■ Your assignment: When you reach the line containing "then we have" in the data below, begin returning lines exactly as written, and stop once the line containing "One major difficulty" has been returned.

■ Recorded data:

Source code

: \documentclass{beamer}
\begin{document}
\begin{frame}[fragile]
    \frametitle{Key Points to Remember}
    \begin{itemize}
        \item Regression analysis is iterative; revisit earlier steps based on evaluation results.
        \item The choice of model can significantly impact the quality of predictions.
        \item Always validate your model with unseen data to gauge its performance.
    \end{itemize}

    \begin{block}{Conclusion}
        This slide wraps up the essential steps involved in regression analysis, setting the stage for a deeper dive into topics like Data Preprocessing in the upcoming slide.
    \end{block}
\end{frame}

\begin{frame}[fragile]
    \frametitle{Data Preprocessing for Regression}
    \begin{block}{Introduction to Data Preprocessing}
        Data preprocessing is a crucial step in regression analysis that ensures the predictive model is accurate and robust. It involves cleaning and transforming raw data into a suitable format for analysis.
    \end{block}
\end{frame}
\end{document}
==
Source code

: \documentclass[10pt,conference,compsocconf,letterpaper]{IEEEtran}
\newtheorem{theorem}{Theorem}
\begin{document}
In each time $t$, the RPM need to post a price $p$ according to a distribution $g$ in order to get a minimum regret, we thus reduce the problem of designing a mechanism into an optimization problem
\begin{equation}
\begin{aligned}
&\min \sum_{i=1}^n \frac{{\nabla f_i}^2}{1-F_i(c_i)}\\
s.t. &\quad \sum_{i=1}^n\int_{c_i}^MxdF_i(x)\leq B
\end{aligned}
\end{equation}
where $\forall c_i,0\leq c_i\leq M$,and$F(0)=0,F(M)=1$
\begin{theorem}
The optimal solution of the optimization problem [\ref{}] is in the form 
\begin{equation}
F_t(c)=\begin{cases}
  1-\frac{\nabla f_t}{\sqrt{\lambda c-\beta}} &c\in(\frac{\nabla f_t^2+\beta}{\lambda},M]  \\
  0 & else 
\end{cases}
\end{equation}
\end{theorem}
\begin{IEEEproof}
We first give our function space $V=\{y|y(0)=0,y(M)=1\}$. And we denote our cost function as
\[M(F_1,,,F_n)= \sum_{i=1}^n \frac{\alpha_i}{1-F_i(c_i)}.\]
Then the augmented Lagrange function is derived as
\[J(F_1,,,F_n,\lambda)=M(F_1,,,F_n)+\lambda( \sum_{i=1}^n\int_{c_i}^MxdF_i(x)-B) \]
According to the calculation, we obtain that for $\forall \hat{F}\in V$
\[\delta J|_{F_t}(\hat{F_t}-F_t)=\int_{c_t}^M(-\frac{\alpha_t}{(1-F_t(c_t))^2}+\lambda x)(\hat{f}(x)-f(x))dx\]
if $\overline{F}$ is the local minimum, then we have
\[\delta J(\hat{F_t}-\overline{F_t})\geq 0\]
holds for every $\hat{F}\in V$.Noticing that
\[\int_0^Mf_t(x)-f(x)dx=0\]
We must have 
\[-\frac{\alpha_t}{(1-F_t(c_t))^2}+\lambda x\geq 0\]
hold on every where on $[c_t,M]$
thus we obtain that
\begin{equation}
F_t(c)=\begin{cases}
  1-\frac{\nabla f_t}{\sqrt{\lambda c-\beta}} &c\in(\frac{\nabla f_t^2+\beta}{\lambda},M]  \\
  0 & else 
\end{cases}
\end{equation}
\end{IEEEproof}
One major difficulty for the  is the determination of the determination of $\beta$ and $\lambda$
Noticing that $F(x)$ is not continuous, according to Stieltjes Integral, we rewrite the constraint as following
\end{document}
* * *
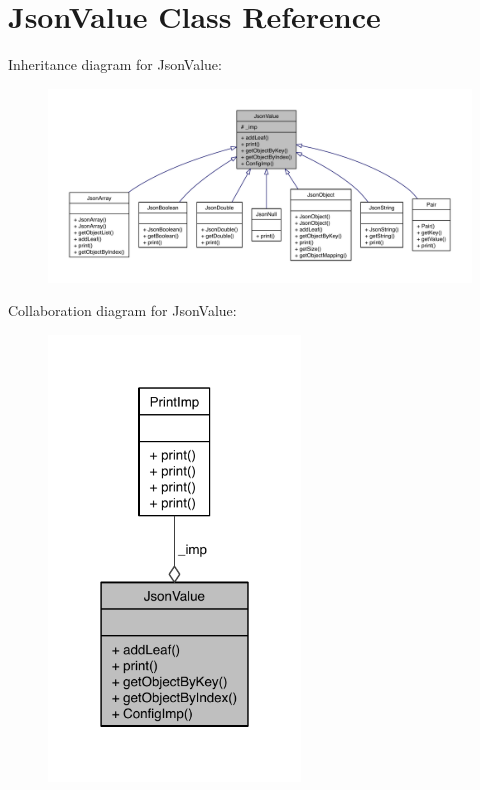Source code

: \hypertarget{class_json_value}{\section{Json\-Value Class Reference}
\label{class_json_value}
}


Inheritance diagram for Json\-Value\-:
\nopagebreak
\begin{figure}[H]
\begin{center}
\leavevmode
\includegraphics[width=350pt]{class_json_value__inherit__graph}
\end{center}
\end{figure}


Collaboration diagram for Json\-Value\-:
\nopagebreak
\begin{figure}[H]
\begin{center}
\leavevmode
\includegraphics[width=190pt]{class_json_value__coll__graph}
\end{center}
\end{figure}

■ Exercise output:
if $\overline{F}$ is the local minimum, then we have
\[\delta J(\hat{F_t}-\overline{F_t})\geq 0\]
holds for every $\hat{F}\in V$.Noticing that
\[\int_0^Mf_t(x)-f(x)dx=0\]
We must have 
\[-\frac{\alpha_t}{(1-F_t(c_t))^2}+\lambda x\geq 0\]
hold on every where on $[c_t,M]$
thus we obtain that
\begin{equation}
F_t(c)=\begin{cases}
  1-\frac{\nabla f_t}{\sqrt{\lambda c-\beta}} &c\in(\frac{\nabla f_t^2+\beta}{\lambda},M]  \\
  0 & else 
\end{cases}
\end{equation}
\end{IEEEproof}
One major difficulty for the  is the determination of the determination of $\beta$ and $\lambda$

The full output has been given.